A new fuel pricing structure adopted by Omani authorities earlier this year has negatively impacted the bottom-lines of fuel marketing companies operating in the Sultanate, according to a key industry executive. David Kalife, CEO of Oman Oil Marketing Company — wholly owned subsidiary of Oman Oil Company — said the reduced margins offered on motor fuels supplied from the new fuel logistics terminal at Al Jifnain have made a significant dent in the profitability of all three marketing companies.
“There’s a decrease in our profits,” Kalife said. Asked to quantify the extent of the impact, he added: “It’s a big one; we are not talking about a few percentage points; it’s impacting our bottom-line.”

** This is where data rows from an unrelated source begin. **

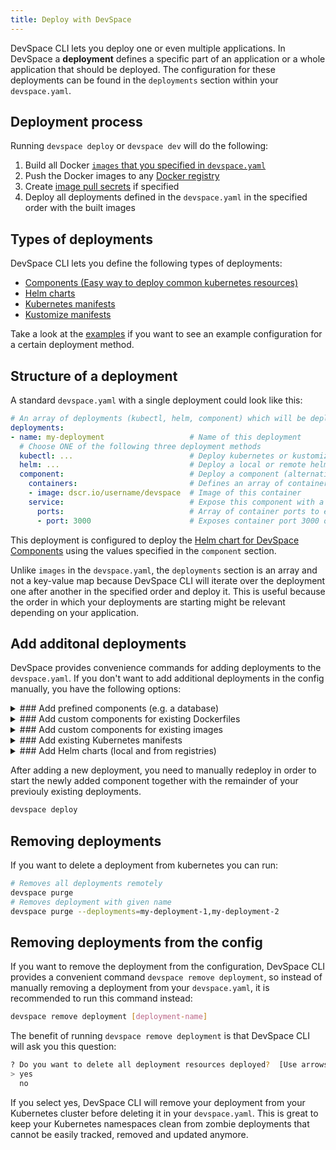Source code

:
 ```yaml
---
title: Deploy with DevSpace
---
```


DevSpace CLI lets you deploy one or even multiple applications. In DevSpace a **deployment** defines a specific part of an application or a whole application that should be deployed.  The configuration for these deployments can be found in the `deployments` section within your `devspace.yaml`.

## Deployment process
Running `devspace deploy` or `devspace dev` will do the following:
1. Build all Docker [`images` that you specified in `devspace.yaml`](/docs/image-building/configuration)
2. Push the Docker images to any [Docker registry](/docs/image-building/authentication)
3. Create [image pull secrets](/docs/image-building/pull-secrets) if specified
4. Deploy all deployments defined in the `devspace.yaml` in the specified order with the built images

## Types of deployments
DevSpace CLI lets you define the following types of deployments:
- [Components (Easy way to deploy common kubernetes resources)](/docs/deployment/components/what-are-components)
- [Helm charts](/docs/deployment/helm-charts/what-are-helm-charts)
- [Kubernetes manifests](/docs/deployment/kubernetes-manifests/what-are-manifests)
- [Kustomize manifests](/docs/deployment/kubernetes-manifests/kustomize)

Take a look at the [examples](https://github.com/devspace-cloud/devspace/tree/master/examples) if you want to see an example configuration for a certain deployment method.

## Structure of a deployment
A standard `devspace.yaml` with a single deployment could look like this:
```yaml
# An array of deployments (kubectl, helm, component) which will be deployed with DevSpace CLI in the specified order
deployments:
- name: my-deployment                   # Name of this deployment
  # Choose ONE of the following three deployment methods
  kubectl: ...                          # Deploy kubernetes or kustomize manifests (kubectl has to be installed locally)
  helm: ...                             # Deploy a local or remote helm chart
  component:                            # Deploy a component (alternatives: helm, kubectl)
    containers:                         # Defines an array of containers that run in the same pods started by this component
    - image: dscr.io/username/devspace  # Image of this container
    service:                            # Expose this component with a Kubernetes service
      ports:                            # Array of container ports to expose through the service
      - port: 3000                      # Exposes container port 3000 on service port 3000
```
This deployment is configured to deploy the [Helm chart for DevSpace Components](/docs/deployment/components/what-are-components) using the values specified in the `component` section.

Unlike `images` in the `devspace.yaml`, the `deployments` section is an array and not a key-value map because DevSpace CLI will iterate over the deployment one after another in the specified order and deploy it. This is useful because the order in which your deployments are starting might be relevant depending on your application.

## Add additonal deployments
DevSpace provides convenience commands for adding deployments to the `devspace.yaml`. If you don't want to add additional deployments in the config manually, you have the following options:

<details>
<summary>
### Add prefined components (e.g. a database)
</summary>
Run the following command to add a predefined component to your deployments:
```bash
devspace add deployment [deployment-name] --component=[component-name]
```
Example: `devspace add deployment database --component=mysql`

#### List of predefined components
DevSpace CLI provides the following predefined components:
- mariadb
- mongodb
- mysql
- postgres
- redis
</details>


<details>
<summary>
### Add custom components for existing Dockerfiles
</summary>
Run one of the following commands to add a custom component to your deployments based on an existing Dockerfile:
```bash
devspace add deployment [deployment-name] --dockerfile=""
devspace add deployment [deployment-name] --dockerfile="" --image="my-registry.tld/[username]/[image]"
```
The difference between the first command and the second one is that the second one specifically defines where the Docker image should be pushed to after building the Dockerfile. In the first command, DevSpace CLI would assume that you want to use the [DevSpace Container Registry](/docs/cloud/images/dscr-io) provided by DevSpace Cloud.

> If you are using a private Docker registry, make sure to [login to this registry](/docs/image-building/authentication).

</details>

<details>
<summary>
### Add custom components for existing images
</summary>
If you want to use a Docker image from Docker Hub or any other registry, you can add a custom component to your deployments using this command:
```bash
devspace add deployment [deployment-name] --image="my-registry.tld/my-username/image"
```
Example using Docker Hub: `devspace add deployment database --image="mysql"`

> If you are using a private Docker registry, make sure to [login to this registry](/docs/image-building/authentication).

</details>

<details>
<summary>
### Add existing Kubernetes manifests
</summary>
```bash
devspace add deployment [deployment-name] --manifests="./path/to/your/manifests"
```
If you want to add existing Kubernetes manifests as deployments, you can do so by specifying a glob pattern for the `--manifests` flag as sown above. 

You can use [globtester.com](http://www.globtester.com/#p=eJzT0y9ILMnQL8nXr8wvLdLPTczLTEstLinW19ICAIcMCZc%3D&r=eJyVzMENgCAMAMBVDAPQBSq7VKiRhAKhlYTt9e3PAe4w5bnFQqq7E7J4ueChk11gDVa7BwjVfLKaQuJe2hKu5hdJwWMEhNcH%2FJEoj5kjf4YH8%2BAw7w%3D%3D&) to verify that your pattern matches the relative paths to your manifests. Paths should be relative to the root directory of your project which also contains your `devspace.yaml`.
</details>

<details>
<summary>
### Add Helm charts (local and from registries)
</summary>

#### Add a local Helm chart
If you built your own Helm chart and it is located inside your project directory, you can simply add it as a deployment using the following command:
```bash
devspace add deployment [deployment-name] --chart="./path/to/my/chart"
```

#### Add a Helm chart from a Helm repository
If you want to deploy a Helm chart from a chart repository, you can simply add it as shown in this example:
```bash
devspace add deployment [deployment-name] --chart="stable/mysql"
```
You can replace `stable` with the name of your Helm chart repository, if it already exists on your local computer. If you want to use a chart from a chart repository that you have not used yet, you can also specify the repository URL:
```bash
devspace add deployment [deployment-name] --chart="chart-name" --chart-repo="https://my-chart-repository.tld"
```
> Use the `--chart-version` flag to specifiy the char version that you want to deploy.
</details>

After adding a new deployment, you need to manually redeploy in order to start the newly added component together with the remainder of your previouly existing deployments.
```bash
devspace deploy
```


## Removing deployments
If you want to delete a deployment from kubernetes you can run:
```bash
# Removes all deployments remotely
devspace purge
# Removes deployment with given name
devspace purge --deployments=my-deployment-1,my-deployment-2
```

## Removing deployments from the config
If you want to remove the deployment from the configuration, DevSpace CLI provides a convenient command `devspace remove deployment`, so instead of manually removing a deployment from your `devspace.yaml`, it is recommended to run this command instead:
```bash
devspace remove deployment [deployment-name]
```

The benefit of running `devspace remove deployment` is that DevSpace CLI will ask you this question:
```bash
? Do you want to delete all deployment resources deployed?  [Use arrows to move, type to filter]
> yes
  no
```

If you select yes, DevSpace CLI will remove your deployment from your Kubernetes cluster before deleting it in your `devspace.yaml`. This is great to keep your Kubernetes namespaces clean from zombie deployments that cannot be easily tracked, removed and updated anymore.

The executive made the comments at a media roundtable hosted by the company to unveil its roadmap for growth over the next seven years through to 2025.
The new price structure was implemented in conjunction with the launch of the Al Jifnain Terminal, constructed by Orpic — the nation’s refining and petrochemicals flagship — to serve as the new hub for motor fuel logistics.
In their quarterly reports presented to the Capital Market Authority (CMA), all three fuel marketing companies — Oman Oil Marketing, Shell Oman, and Al Maha — have warned that the new price structure has begun to eat into their profitability.
Oman Oil Marketing noted in its report that the company’s profit had “been much impacted following the move to the new terminal in Al Jiffnain and changes in the marketers’ margin”.
Market rival Shell Oman attributed a drop in its Q1 net mainly to “the revised margin structure for the new supply point at Al Jiffnain”.
Likewise, Al Maha reported that “the new pricing system applied by the Ministry of Oil and Gas on marketing companies has had a negative impact on gross margin”.
The company is still in negotiations with the relevant ministries to limit the impact of this new pricing policy, it stated.
Kalife confirmed that the fuel marketing firms have been involved in individual, as well as joint efforts, to persuade authorities to roll back the revised pricing structure. He also warned that, with their margins squeezed by the measure, marketing firms would find it challenging to meet their strategies for growth and maintain their customer service standards.
At the media roundtable, the Oman Oil Marketing CEO also said the company is gearing up to launch work on its latest investment — a bunkering terminal planned at the Port of Duqm. The company is also weighing partnerships with other players to make the most of the strategically located, 30,000 sq metre site within the port, he said.
The addition of LNG bunkering services to its business portfolio is also part of the company’s long-term vision for growth — an option that will be keenly explored when the demand for LNG bunker is concretely identified in the region, he added.